- _What is being asked_:
Give the number of lines in the entries below that contain "zeta". Write nothing besides it.

- _Material provided_:
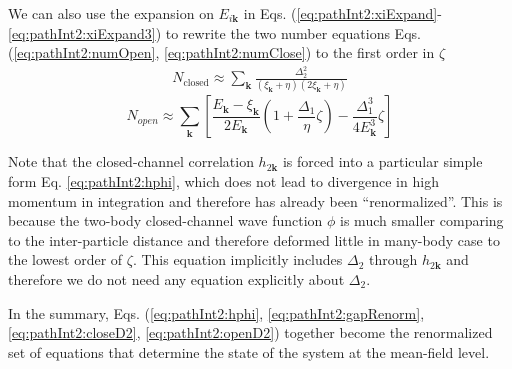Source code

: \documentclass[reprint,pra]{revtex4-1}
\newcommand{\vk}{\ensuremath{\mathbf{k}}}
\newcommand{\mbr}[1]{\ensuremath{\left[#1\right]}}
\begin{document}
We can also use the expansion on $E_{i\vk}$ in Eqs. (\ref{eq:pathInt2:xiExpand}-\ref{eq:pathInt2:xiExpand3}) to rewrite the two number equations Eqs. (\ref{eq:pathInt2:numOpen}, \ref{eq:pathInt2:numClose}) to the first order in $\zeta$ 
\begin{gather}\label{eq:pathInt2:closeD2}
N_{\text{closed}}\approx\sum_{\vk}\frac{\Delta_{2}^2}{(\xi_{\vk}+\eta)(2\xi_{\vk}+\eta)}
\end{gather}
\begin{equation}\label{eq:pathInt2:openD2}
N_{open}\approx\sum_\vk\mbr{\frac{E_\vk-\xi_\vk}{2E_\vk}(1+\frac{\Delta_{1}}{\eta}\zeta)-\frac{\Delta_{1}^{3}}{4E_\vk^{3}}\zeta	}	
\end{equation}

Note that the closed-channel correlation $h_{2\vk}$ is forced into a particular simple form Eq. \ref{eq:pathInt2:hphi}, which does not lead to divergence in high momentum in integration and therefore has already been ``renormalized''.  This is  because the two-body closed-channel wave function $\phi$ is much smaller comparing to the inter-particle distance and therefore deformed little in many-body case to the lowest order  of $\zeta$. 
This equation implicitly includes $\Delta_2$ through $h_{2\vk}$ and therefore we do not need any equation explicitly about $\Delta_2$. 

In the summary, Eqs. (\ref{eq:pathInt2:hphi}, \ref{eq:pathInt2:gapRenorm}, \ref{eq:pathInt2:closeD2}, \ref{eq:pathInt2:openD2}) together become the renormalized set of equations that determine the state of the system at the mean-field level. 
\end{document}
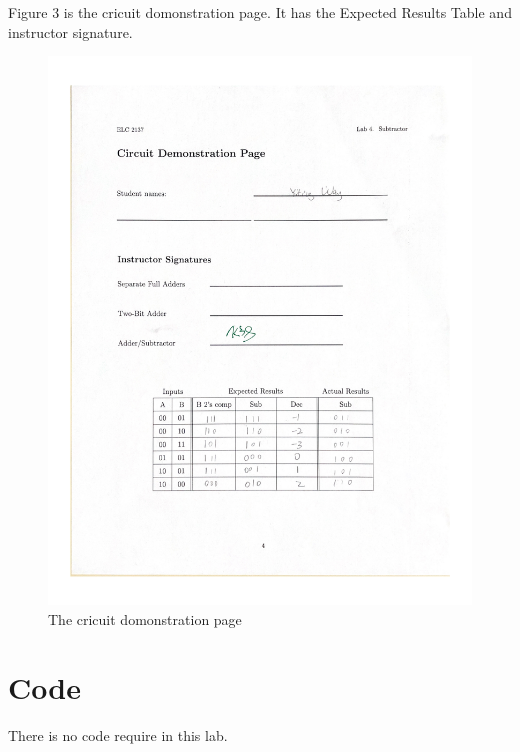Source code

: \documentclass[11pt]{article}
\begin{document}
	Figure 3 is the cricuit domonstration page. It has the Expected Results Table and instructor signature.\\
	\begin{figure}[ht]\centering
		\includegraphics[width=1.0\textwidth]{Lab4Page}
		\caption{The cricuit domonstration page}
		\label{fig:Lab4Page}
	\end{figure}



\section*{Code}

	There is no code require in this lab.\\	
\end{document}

- _Result below_:
3